**Exercise:**
Would you copy each line of the records that includes the word "License"?

**Task material:**
-.-.-
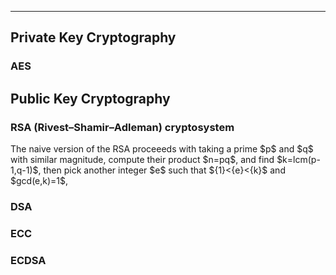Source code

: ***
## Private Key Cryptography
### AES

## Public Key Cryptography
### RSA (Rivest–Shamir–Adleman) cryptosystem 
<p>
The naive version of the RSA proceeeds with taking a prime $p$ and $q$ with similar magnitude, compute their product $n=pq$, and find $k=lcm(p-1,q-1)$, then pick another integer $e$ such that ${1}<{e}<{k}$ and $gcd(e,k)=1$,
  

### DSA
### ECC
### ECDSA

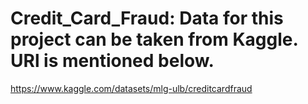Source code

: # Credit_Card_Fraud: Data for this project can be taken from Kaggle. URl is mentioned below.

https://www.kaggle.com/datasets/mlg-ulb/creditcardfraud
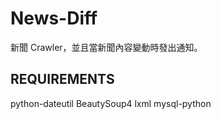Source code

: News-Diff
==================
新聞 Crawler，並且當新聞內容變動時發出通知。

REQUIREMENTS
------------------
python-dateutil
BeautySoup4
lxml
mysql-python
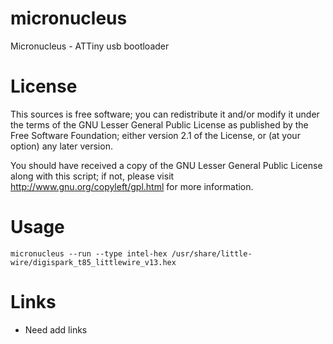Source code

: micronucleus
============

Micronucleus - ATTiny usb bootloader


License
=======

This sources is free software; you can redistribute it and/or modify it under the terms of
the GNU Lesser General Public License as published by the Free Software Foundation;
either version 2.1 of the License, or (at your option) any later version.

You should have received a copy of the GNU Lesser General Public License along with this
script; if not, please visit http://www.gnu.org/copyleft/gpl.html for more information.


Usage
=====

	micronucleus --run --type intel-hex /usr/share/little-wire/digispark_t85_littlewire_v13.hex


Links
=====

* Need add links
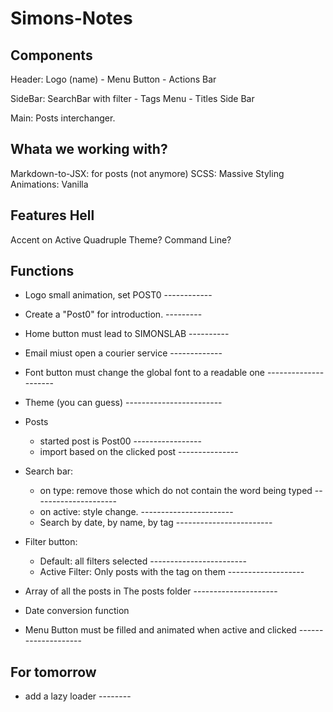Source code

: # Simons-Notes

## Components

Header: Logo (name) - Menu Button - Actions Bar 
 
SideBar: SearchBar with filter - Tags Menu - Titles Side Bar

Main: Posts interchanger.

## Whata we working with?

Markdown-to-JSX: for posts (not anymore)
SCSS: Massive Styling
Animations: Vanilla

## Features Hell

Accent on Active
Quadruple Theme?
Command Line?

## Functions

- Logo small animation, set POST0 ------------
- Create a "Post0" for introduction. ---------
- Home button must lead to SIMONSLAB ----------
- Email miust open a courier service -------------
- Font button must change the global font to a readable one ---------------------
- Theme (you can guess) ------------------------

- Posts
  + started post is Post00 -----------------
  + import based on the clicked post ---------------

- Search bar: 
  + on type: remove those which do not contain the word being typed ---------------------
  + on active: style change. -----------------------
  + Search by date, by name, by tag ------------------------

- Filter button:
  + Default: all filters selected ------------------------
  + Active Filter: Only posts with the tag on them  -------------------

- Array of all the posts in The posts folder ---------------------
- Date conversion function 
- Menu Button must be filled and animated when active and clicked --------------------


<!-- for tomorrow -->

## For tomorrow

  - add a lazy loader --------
-.-.-
**Output of the task:**
License
the GNU Lesser General Public License as published by the Free Software Foundation;
either version 2.1 of the License, or (at your option) any later version.
You should have received a copy of the GNU Lesser General Public License along with this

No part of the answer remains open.